特別レポート1:未知なる介護市場への参入:特異な市場を理解する

その3)強化すべきは戦略とマーケティング(2/2)

5.セミナーはどう開催すべきか?

今、多くの業界で、マーケティング活動の一環として「セミナー」を企画・開催しています。セミナーは、集客の優れた手法として広く活用されています。実際、ロボットやITツールの販売活動においても、セミナーは素晴らしいマーケティング活動の一環として機能しています。

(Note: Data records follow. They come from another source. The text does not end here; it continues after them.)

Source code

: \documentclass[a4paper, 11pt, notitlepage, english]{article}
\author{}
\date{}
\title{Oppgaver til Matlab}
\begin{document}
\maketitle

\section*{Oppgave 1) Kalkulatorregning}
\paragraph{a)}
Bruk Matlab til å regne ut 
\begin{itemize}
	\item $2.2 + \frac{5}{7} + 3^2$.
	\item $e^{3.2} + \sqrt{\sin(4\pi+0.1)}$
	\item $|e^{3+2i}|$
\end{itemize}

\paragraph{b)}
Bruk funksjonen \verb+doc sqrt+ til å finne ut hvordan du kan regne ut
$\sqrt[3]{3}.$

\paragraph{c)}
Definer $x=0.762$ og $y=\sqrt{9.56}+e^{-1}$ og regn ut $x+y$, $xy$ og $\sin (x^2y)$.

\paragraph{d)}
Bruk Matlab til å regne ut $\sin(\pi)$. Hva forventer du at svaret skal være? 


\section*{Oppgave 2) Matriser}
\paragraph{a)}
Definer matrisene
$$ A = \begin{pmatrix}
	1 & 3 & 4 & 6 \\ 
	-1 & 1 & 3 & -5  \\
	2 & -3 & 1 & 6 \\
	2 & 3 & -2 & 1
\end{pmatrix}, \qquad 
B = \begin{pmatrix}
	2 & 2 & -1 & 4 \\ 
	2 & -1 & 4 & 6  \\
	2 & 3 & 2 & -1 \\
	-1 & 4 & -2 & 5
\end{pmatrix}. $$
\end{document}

しかし、セミナーを単に開催するだけでは成功するとは限りません。セミナーの企画・運営には、上手な方法と下手な方法があります。興味深いことに、大手企業が必ずしもセミナーを上手に運営しているわけではありません。逆に、小規模な企業の方が上手にセミナーを開催している例も多いのです。

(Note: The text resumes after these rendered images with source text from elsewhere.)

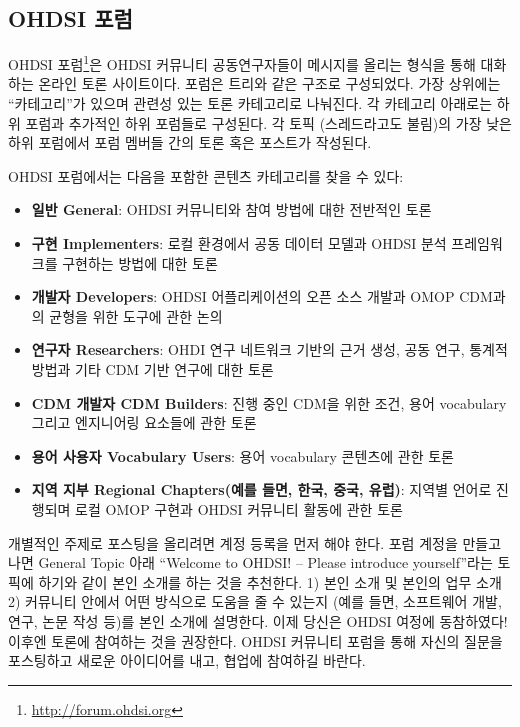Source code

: \documentclass[10.5pt]{book}
\providecommand{\tightlist}{%
  \setlength{\itemsep}{0pt}\setlength{\parskip}{0pt}}
\let\rmarkdownfootnote\footnote%
\def\footnote{\protect\rmarkdownfootnote}
\theoremstyle{definition}
\theoremstyle{definition}
\theoremstyle{definition}
\theoremstyle{remark}
\begin{document}
\hypertarget{ohdsi-}{\subsection{OHDSI 포럼}\label{ohdsi-}}

OHDSI 포럼\footnote{\url{http://forum.ohdsi.org}}은 OHDSI 커뮤니티
공동연구자들이 메시지를 올리는 형식을 통해 대화하는 온라인 토론
사이트이다. 포럼은 트리와 같은 구조로 구성되었다. 가장 상위에는
``카테고리''가 있으며 관련성 있는 토론 카테고리로 나눠진다. 각 카테고리
아래로는 하위 포럼과 추가적인 하위 포럼들로 구성된다. 각 토픽
(스레드라고도 불림)의 가장 낮은 하위 포럼에서 포럼 멤버들 간의 토론 혹은
포스트가 작성된다.

OHDSI 포럼에서는 다음을 포함한 콘텐츠 카테고리를 찾을 수 있다:

\begin{itemize}
\tightlist
\item
  \textbf{일반 General}: OHDSI 커뮤니티와 참여 방법에 대한 전반적인 토론
\item
  \textbf{구현 Implementers}: 로컬 환경에서 공동 데이터 모델과 OHDSI
  분석 프레임워크를 구현하는 방법에 대한 토론
\item
  \textbf{개발자 Developers}: OHDSI 어플리케이션의 오픈 소스 개발과 OMOP
  CDM과의 균형을 위한 도구에 관한 논의
\item
  \textbf{연구자 Researchers}: OHDI 연구 네트워크 기반의 근거 생성, 공동
  연구, 통계적 방법과 기타 CDM 기반 연구에 대한 토론
\item
  \textbf{CDM 개발자 CDM Builders}: 진행 중인 CDM을 위한 조건, 용어
  vocabulary 그리고 엔지니어링 요소들에 관한 토론
\item
  \textbf{용어 사용자 Vocabulary Users}: 용어 vocabulary 콘텐츠에 관한
  토론
\item
  \textbf{지역 지부 Regional Chapters(예를 들면, 한국, 중국, 유럽)}:
  지역별 언어로 진행되며 로컬 OMOP 구현과 OHDSI 커뮤니티 활동에 관한
  토론
\end{itemize}

개별적인 주제로 포스팅을 올리려면 계정 등록을 먼저 해야 한다. 포럼
계정을 만들고 나면 General Topic 아래 ``Welcome to OHDSI! -- Please
introduce yourself''라는 토픽에 하기와 같이 본인 소개를 하는 것을
추천한다. 1) 본인 소개 및 본인의 업무 소개 2) 커뮤니티 안에서 어떤
방식으로 도움을 줄 수 있는지 (예를 들면, 소프트웨어 개발, 연구, 논문
작성 등)를 본인 소개에 설명한다. 이제 당신은 OHDSI 여정에 동참하였다!
이후엔 토론에 참여하는 것을 권장한다. OHDSI 커뮤니티 포럼을 통해 자신의
질문을 포스팅하고 새로운 아이디어를 내고, 협업에 참여하길 바란다.
\end{document}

上手なセミナー運営者は、セミナーの目的を明確に定めています。つまり、「誰を対象にし、何を達成したいのか?」というポイントを明確にし、それに基づいてセミナーを計画しています。導線を設計し、アンケートをうまく組み込んで、セミナーを一連のマーケティング活動として位置づけています。

そのため、参加者がアンケートに「かなり満足」と回答してくれることよりも、むしろ次のステップに進んでくれるかどうかが重要となります。セミナーの成功は、単発のイベントではなく、次なるアクションにつながることにかかっています。企画側が参加者を次なるステップへと誘導できなければ、セミナーは成功とは言えません。

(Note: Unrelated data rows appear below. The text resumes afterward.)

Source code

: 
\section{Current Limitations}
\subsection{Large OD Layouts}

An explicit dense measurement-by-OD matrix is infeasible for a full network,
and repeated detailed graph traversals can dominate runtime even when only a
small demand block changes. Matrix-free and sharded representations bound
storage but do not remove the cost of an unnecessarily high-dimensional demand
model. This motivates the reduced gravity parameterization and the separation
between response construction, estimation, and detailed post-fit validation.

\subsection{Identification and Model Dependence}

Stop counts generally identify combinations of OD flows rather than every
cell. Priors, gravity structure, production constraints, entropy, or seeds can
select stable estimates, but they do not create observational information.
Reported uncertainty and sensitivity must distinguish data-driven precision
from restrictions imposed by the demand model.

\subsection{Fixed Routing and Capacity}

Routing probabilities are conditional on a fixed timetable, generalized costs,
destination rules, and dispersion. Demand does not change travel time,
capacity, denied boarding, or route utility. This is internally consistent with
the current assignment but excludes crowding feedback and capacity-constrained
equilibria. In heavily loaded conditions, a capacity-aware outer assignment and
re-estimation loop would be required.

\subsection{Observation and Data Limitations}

逆に、下手なセミナー運営者は、セミナー自体が目的になってしまうことがあります。彼らはセミナーを単なる儀式として捉え、アンケートにも「かなり満足・満足・普通・やや不満・かなり不満」という基本的な質問しか行いません。これではセミナーの改善にはつながりません。

セミナーの成功には、企画側と参加者の期待や評価のギャップを理解することが不可欠です。そのため、「本日のセミナーはいかがでしたか?」という簡単な質問だけでは不十分で、より詳細なフィードバックを収集する必要があります。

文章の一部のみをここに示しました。